Yet, it is by no means certain that the characterization, most notably in poetry, of oriental literatures as tutelary figures and as the source of the development of vernacular literatures in Europe, did in fact construct the oriental Other into a represented object unable to represent itself or into a purely fantasized object. On the contrary, the literary transfer from the Orient to the West, whether it is depicted as historical, as a forthcoming poetic project or as part of a recurrent regeneration of depleted inspiration, has the very concrete effect of putting the Eastern author (Persian, Indian, Arab, Andalusian, Syrian) in the position of a technical subject of the literary word, thus making conceivable an effective renewal of the possible representations of the world.

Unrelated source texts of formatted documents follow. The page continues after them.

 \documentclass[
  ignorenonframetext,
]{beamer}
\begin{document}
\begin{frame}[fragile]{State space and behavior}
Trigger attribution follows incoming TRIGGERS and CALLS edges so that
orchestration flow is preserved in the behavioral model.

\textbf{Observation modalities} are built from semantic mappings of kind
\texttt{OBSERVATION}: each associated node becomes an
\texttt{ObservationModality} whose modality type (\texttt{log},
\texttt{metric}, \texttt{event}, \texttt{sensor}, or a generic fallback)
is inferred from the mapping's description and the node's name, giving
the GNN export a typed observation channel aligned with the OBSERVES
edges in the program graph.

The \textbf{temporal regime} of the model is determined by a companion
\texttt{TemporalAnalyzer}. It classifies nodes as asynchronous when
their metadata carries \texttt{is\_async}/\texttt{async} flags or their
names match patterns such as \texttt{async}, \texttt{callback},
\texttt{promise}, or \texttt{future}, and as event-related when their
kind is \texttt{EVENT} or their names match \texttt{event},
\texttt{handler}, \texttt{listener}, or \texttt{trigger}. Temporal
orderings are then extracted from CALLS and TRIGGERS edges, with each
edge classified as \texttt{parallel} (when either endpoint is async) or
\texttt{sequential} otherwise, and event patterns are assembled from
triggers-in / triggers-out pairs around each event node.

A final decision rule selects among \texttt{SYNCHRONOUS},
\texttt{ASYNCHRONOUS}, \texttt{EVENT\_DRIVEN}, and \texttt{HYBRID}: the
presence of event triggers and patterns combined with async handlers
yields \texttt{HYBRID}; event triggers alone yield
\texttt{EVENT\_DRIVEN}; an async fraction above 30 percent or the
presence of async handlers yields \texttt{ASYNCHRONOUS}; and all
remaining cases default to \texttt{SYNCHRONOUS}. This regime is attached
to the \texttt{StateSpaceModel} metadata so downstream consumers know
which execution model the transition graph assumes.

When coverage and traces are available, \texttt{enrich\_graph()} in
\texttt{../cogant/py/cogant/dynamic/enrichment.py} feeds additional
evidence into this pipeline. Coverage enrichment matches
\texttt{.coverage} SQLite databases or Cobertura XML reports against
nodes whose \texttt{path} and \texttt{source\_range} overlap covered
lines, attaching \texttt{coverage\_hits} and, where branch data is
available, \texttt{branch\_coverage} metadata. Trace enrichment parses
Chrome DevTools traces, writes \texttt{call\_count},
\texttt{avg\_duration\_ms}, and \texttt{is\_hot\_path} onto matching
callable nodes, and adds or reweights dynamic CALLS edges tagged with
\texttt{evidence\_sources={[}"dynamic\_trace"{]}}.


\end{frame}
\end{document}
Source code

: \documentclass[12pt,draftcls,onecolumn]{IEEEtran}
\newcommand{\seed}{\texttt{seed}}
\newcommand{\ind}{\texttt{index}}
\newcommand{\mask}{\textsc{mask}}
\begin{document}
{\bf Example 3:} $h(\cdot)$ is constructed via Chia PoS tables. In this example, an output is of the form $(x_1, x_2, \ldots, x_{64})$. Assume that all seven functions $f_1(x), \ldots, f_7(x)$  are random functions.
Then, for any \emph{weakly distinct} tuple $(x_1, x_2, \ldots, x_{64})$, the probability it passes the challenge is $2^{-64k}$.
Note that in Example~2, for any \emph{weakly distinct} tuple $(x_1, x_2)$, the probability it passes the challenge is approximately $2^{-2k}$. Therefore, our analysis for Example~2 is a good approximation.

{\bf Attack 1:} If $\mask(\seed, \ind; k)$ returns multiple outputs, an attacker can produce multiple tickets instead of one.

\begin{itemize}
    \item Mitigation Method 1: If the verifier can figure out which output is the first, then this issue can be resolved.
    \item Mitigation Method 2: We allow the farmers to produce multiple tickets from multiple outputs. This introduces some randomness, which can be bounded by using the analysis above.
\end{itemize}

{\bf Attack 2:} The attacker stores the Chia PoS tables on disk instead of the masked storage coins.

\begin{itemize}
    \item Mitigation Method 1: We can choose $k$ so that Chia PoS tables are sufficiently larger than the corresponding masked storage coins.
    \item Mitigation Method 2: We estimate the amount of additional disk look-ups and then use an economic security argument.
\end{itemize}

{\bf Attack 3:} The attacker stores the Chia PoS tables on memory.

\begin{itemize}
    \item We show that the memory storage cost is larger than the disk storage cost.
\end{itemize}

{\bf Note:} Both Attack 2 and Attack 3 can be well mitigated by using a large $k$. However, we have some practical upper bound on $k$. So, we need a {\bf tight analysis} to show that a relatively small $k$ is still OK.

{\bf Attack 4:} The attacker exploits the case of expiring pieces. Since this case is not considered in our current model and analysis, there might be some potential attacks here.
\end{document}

Most meaningful in this regard is the lyric tradition of inserting within the enonciation of a book of poetry the imitated manner of an oriental poet renowned for inventing a type of inspiration or a particular poetic form. Johann Wolfgang von Goethe (1749–1832), for example, famously set his West-Östlicher Divan under the aegis of the Persian poet Hafez (1326–1390), whom he had just discovered in the translation (1812) of Joseph Hammer-Purgstall (1774–1856). To concretely imitate foreign poetics – to use the same versification schemes, to transpose different generic frameworks, to import new metaphoric associations to replace those set of figures that have become depleted in German – can in itself be fertile. But beyond that, Goethe's book created a new source of inspiration by attempting to reach the very identity of the poet, because he represents an authorial figure, a producer of a unique poetic outlook on the world, which was at first fixed in a particular universe but could be applied to others. It should be noted that the gesture of recreating a foreign poetics has been quite familiar to western lyric genres since the Renaissance. It fits in with the well known principle of imitating creatively ancient and modern masters, and the tradition of writing sonnets in the manner of Petrarch relates to this as well.11 But this gesture comes along at the exact moment when the thought of romantic poetic creation detaches itself from the classical notion of imitation, and begins favouring instead the values of invention and spontaneous inspiration, both born out of a direct involvement of the poet in the world.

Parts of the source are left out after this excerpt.